[Start of section]
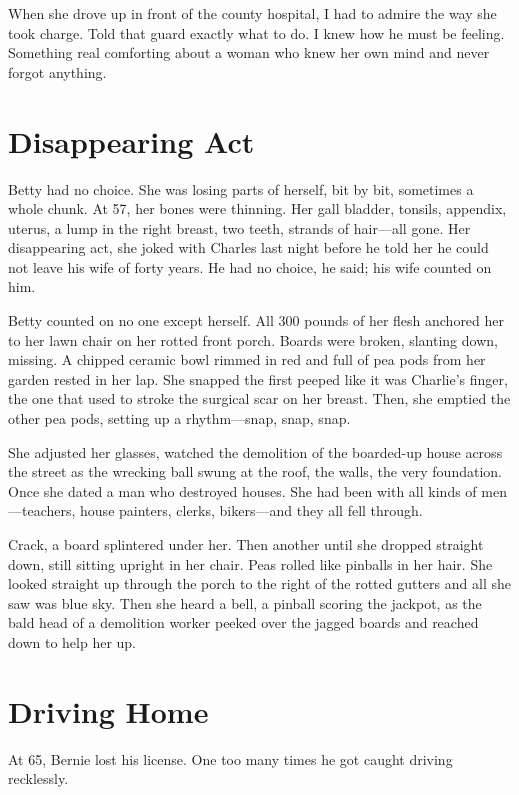 \documentclass[twoside,10pt]{book}
\begin{document}
When she drove up in front of the county hospital, I had to admire the
way she took charge. Told that guard exactly what to do. I knew how he
must be feeling. Something real comforting about a woman who knew her
own mind and never forgot anything.



\cleardoublepage
\chapter{Disappearing Act}

Betty had no choice. She was losing parts of herself, bit by bit,
sometimes a whole chunk. At 57, her bones were thinning. Her gall
bladder, tonsils, appendix, uterus, a lump in the right breast, two
teeth, strands of hair---all gone. Her disappearing act, she joked with
Charles last night before he told her he could not leave his wife of
forty years. He had no choice, he said; his wife counted on him.

Betty counted on no one except herself. All 300 pounds of her flesh
anchored her to her lawn chair on her rotted front porch. Boards were
broken, slanting down, missing. A chipped ceramic bowl rimmed in red and
full of pea pods from her garden rested in her lap. She snapped the first
peeped like it was Charlie's finger, the one that used to stroke the
surgical scar on her breast. Then, she emptied the other pea pods,
setting up a rhythm---snap, snap, snap.

She adjusted her glasses, watched the demolition of the boarded-up house
across the street as the wrecking ball swung at the roof, the walls, the
very foundation. Once she dated a man who destroyed houses. She had been
with all kinds of men---teachers, house painters, clerks, bikers---and
they all fell through.

Crack, a board splintered under her. Then another until she dropped
straight down, still sitting upright in her chair. Peas rolled like
pinballs in her hair. She looked straight up through the porch to the
right of the rotted gutters and all she saw was blue sky. Then she heard
a bell, a pinball scoring the jackpot, as the bald head of a demolition
worker peeked over the jagged boards and reached down to help her
up.


\cleardoublepage
\chapter{Driving Home}

At 65, Bernie lost his license. One too many times he got caught driving
recklessly.
\end{document}
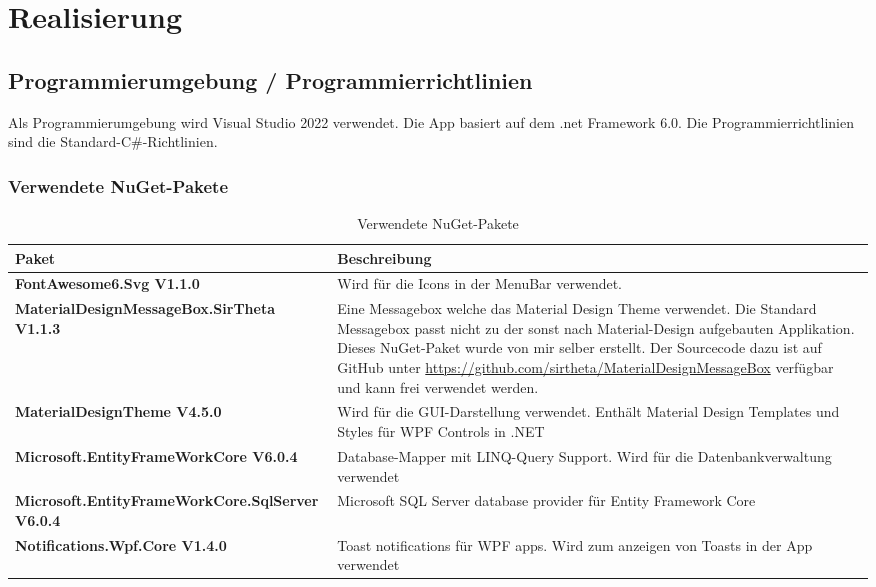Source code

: \section{Realisierung}

\subsection{Programmierumgebung / Programmierrichtlinien}
Als Programmierumgebung wird Visual Studio 2022 verwendet. Die App basiert auf dem .net Framework 6.0. Die Programmierrichtlinien sind die Standard-C\#-Richtlinien.
\subsubsection{Verwendete NuGet-Pakete}
\begin{table}[H]
  \centering
  \setlength\extrarowheight{2pt}
    \begin{tabulary}{1.0\textwidth}{|L|m{10cm}|}
      \hline
      \textbf{Paket}& \textbf{Beschreibung}\\
    \hline
    \textbf{FontAwesome6.Svg V1.1.0} & Wird für die Icons in der MenuBar verwendet.\\
    \hline
    \textbf{MaterialDesignMessageBox.SirTheta V1.1.3} & Eine Messagebox welche das Material Design Theme verwendet. Die Standard Messagebox passt nicht zu der sonst nach Material-Design aufgebauten Applikation. Dieses NuGet-Paket wurde von mir selber erstellt. Der Sourcecode dazu ist auf GitHub unter \href{https://github.com/sirtheta/MaterialDesignMessageBox}{https://github.com/sirtheta/MaterialDesignMessageBox} verfügbar und kann frei verwendet werden.\\
    \hline
    \textbf{MaterialDesignTheme V4.5.0} & Wird für die GUI-Darstellung verwendet. Enthält Material Design Templates und Styles für WPF Controls in .NET\\
    \hline
    \textbf{Microsoft.EntityFrameWorkCore V6.0.4} & Database-Mapper mit LINQ-Query Support. Wird für die Datenbankverwaltung verwendet\\
    \hline
    \textbf{Microsoft.EntityFrameWorkCore.SqlServer V6.0.4} & Microsoft SQL Server database provider für Entity Framework Core\\
    \hline
    \textbf{Notifications.Wpf.Core V1.4.0} & Toast notifications für WPF apps. Wird zum anzeigen von Toasts in der App verwendet \\
    \hline
\end{tabulary}
\caption{Verwendete NuGet-Pakete}
\end{table}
[End of section]
* [YOUR GOAL] Would you copy out every line in the records that includes the string "tabulary"?

* [RESULT OF THIS TASK]
    \begin{tabulary}{1.0\textwidth}{|L|m{10cm}|}
\end{tabulary}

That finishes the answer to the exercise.